AUTOCRATIC tendencies within the Congress are not new, but never has the decision-making process in the party been as centralised as it is in the run-up to the Lok Sabha polls. Since the early 1970s, successive party presidents—Indira Gandhi, Rajiv Gandhi and P.V. Narasimha Rao—have acquired absolute powers, not through democratic exercises within the party as was the earlier practice, but at the cost of the party institution. So much so that Rao's half-hearted exercise to project a semblance of democracy by allowing mandatory elections to the Congress Working Committee (CWC) in April 1992 was abandoned immediately afterwards as he could see in the elected members—especially Arjun Singh and Sharad Pawar—a legitimate threat to his leadership.
It is this strategy that has probably helped Rao emerge as the most powerful Congress leader with absolute powers vested in him. As he never constituted the seven-member Central Parliamentary Board (CPB) as per the party constitution—even Indira Gandhi complied with this provision during the Emergency—he remains the sole arbiter in selection of candidates for all 543 Lok Sabha seats.

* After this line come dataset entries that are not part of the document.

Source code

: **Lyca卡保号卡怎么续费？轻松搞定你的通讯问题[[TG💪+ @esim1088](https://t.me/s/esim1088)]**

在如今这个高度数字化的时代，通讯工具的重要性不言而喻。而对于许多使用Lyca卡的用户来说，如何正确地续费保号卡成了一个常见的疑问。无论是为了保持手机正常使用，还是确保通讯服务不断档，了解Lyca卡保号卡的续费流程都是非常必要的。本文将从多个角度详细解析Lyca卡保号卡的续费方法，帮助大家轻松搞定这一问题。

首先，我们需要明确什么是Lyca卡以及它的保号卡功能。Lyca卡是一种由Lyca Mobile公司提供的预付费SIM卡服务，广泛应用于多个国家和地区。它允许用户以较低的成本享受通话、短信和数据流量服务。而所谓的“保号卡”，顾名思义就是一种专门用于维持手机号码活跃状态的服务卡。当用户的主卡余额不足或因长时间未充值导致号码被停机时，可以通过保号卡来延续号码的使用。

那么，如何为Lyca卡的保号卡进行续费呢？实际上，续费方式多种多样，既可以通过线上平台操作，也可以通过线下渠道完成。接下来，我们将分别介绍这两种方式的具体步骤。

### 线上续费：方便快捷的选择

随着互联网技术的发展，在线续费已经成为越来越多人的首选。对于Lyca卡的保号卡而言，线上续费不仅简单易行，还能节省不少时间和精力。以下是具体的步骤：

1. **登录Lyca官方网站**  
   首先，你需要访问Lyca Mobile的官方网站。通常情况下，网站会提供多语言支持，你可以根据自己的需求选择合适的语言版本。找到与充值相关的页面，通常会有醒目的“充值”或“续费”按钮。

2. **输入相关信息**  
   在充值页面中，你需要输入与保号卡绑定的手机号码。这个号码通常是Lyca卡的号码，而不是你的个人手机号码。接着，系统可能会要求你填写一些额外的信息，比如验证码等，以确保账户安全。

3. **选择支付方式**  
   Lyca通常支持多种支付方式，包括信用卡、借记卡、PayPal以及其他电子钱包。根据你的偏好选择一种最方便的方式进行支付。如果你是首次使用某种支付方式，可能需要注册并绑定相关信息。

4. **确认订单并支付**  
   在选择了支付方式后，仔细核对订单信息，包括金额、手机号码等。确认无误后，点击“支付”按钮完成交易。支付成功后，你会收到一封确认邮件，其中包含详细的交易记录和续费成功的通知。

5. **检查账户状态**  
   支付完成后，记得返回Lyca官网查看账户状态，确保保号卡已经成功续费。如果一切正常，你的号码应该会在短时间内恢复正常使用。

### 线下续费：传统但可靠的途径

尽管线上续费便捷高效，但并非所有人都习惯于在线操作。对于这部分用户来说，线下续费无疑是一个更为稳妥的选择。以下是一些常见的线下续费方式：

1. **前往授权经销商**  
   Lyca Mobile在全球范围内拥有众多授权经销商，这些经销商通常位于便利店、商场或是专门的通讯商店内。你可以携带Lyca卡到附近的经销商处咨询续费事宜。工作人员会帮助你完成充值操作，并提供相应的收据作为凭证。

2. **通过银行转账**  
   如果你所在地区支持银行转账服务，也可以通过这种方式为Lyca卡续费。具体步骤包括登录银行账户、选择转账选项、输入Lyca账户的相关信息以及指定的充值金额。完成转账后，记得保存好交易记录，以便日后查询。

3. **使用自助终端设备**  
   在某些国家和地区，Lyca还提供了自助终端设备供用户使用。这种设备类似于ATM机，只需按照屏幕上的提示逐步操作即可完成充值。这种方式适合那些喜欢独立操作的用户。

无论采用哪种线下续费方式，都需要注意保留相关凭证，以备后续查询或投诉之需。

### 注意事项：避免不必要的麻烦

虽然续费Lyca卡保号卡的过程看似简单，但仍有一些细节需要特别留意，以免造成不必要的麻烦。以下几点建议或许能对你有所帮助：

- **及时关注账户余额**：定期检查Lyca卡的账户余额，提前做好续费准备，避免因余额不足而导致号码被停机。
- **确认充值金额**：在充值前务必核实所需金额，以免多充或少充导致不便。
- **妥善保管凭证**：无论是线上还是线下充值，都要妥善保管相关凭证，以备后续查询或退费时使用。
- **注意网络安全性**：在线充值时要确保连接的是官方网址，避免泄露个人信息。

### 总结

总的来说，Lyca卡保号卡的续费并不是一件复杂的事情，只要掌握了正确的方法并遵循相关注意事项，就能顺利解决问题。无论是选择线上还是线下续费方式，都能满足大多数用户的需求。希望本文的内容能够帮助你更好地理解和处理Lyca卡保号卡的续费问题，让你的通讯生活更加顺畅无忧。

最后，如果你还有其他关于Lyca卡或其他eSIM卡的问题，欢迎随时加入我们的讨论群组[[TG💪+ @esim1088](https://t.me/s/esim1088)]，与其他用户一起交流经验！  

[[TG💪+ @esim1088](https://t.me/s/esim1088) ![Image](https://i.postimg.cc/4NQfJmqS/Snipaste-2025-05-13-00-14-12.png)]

Yet, over the last few weeks, Rao has been trying to create the impression that democratic yardsticks would be applied in selection of candidates. He appointed his trusted aide and former additional solicitor general, Devendra Dwivedi, as AICC general secretary and announced a list of pradesh election committees (PECs) to scrutinise district committee lists in their respective states. And in a bid to outwit his rivals, he named 40 members of the screening committees.
For instance, Pawar has been made a member of the screening committee for Orissa along with Ahmad Patel. With Chief Minister J.B. Patnaik being a staunch Rao loyalist, the two dissidents are likely to have little say in finalising 16 candidates. Similarly, he has put G.K. Moopanar, who has resisted Rao's moves to wrap up a Congress-AIADMK alliance in Tamil Nadu, in charge of Delhi to keep him away from anti-AIADMK Congressmen in his home state. Rao has also made it a point to place loyalists like Janardhan Poojary, Sitaram Kesri, Sudhakarrao Naik and Dwivedi in charge of major states like Maharashtra, Tamil Nadu, Andhra Pradesh and Uttar Pradesh.

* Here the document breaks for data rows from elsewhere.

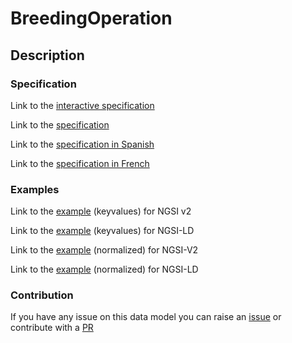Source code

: # BreedingOperation

## Description 


### Specification

Link to the [interactive specification](https://swagger.lab.fiware.org/?url=https://smart-data-models.github.io/dataModel.Aquaculture/BreedingOperation/swagger.yaml)

Link to the [specification](https://github.com/smart-data-models/dataModel.Aquaculture/blob/master/BreedingOperation/doc/spec.md)

Link to the [specification in Spanish](https://github.com/smart-data-models/dataModel.Aquaculture/blob/master/BreedingOperation/doc/spec_ES.md)

Link to the [specification in French](https://github.com/smart-data-models/dataModel.Aquaculture/blob/master/BreedingOperation/doc/spec_FR.md)
### Examples

Link to the [example](https://smart-data-models.github.io/dataModel.Aquaculture/BreedingOperation/examples/example.json) (keyvalues) for NGSI v2

Link to the [example](https://smart-data-models.github.io/dataModel.Aquaculture/BreedingOperation/examples/example.jsonld) (keyvalues) for NGSI-LD

Link to the [example](https://smart-data-models.github.io/dataModel.Aquaculture/BreedingOperation/examples/example-normalized.json) (normalized) for NGSI-V2

Link to the [example](https://smart-data-models.github.io/dataModel.Aquaculture/BreedingOperation/examples/example-normalized.jsonld) (normalized) for NGSI-LD
### Contribution

 If you have any issue on this data model you can raise an [issue](https://github.com/smart-data-models/dataModel.Aquaculture/issues)  or contribute with a [PR](https://github.com/smart-data-models/dataModel.Aquaculture/pulls)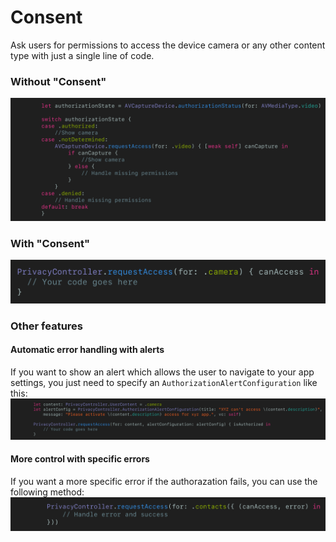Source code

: # Consent

Ask users for permissions to access the device camera or any other content type with just a single line of code.

### Without "Consent"
![alt text](https://raw.githubusercontent.com/oliverkrakora/Consent/master/img/sample3.png)

### With "Consent"
![alt text](https://raw.githubusercontent.com/oliverkrakora/Consent/master/img/sample0.png)

### Other features

#### Automatic error handling with alerts
If you want to show an alert which allows the user to navigate to your app settings, you just need to specify an `AuthorizationAlertConfiguration` like this:
![alt text](https://raw.githubusercontent.com/oliverkrakora/Consent/master/img/sample1.png)

#### More control with specific errors
If you want a more specific error if the authorazation fails, you can use the following method:
![alt text](https://raw.githubusercontent.com/oliverkrakora/Consent/master/img/sample2.png)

"Rao's next move will be to get the PECs to pass resolutions that in the event of a dispute, they would leave the matter to the Congress president," says a party general secretary.
In Maharashtra, out of 48 seats, both Pawar and Home Minister S.B. Chavan are locked in a bitter feud over 18 seats, having concurred on 30 renominations. Chavan and party veterans from the state like A.R. Antulay and V.N. Gadgil want Rao to allot a ticket to Balasaheb Vikhe Patil—who had briefly quit the Congress and dragged Pawar to court for corrupt electoral practices in 1989.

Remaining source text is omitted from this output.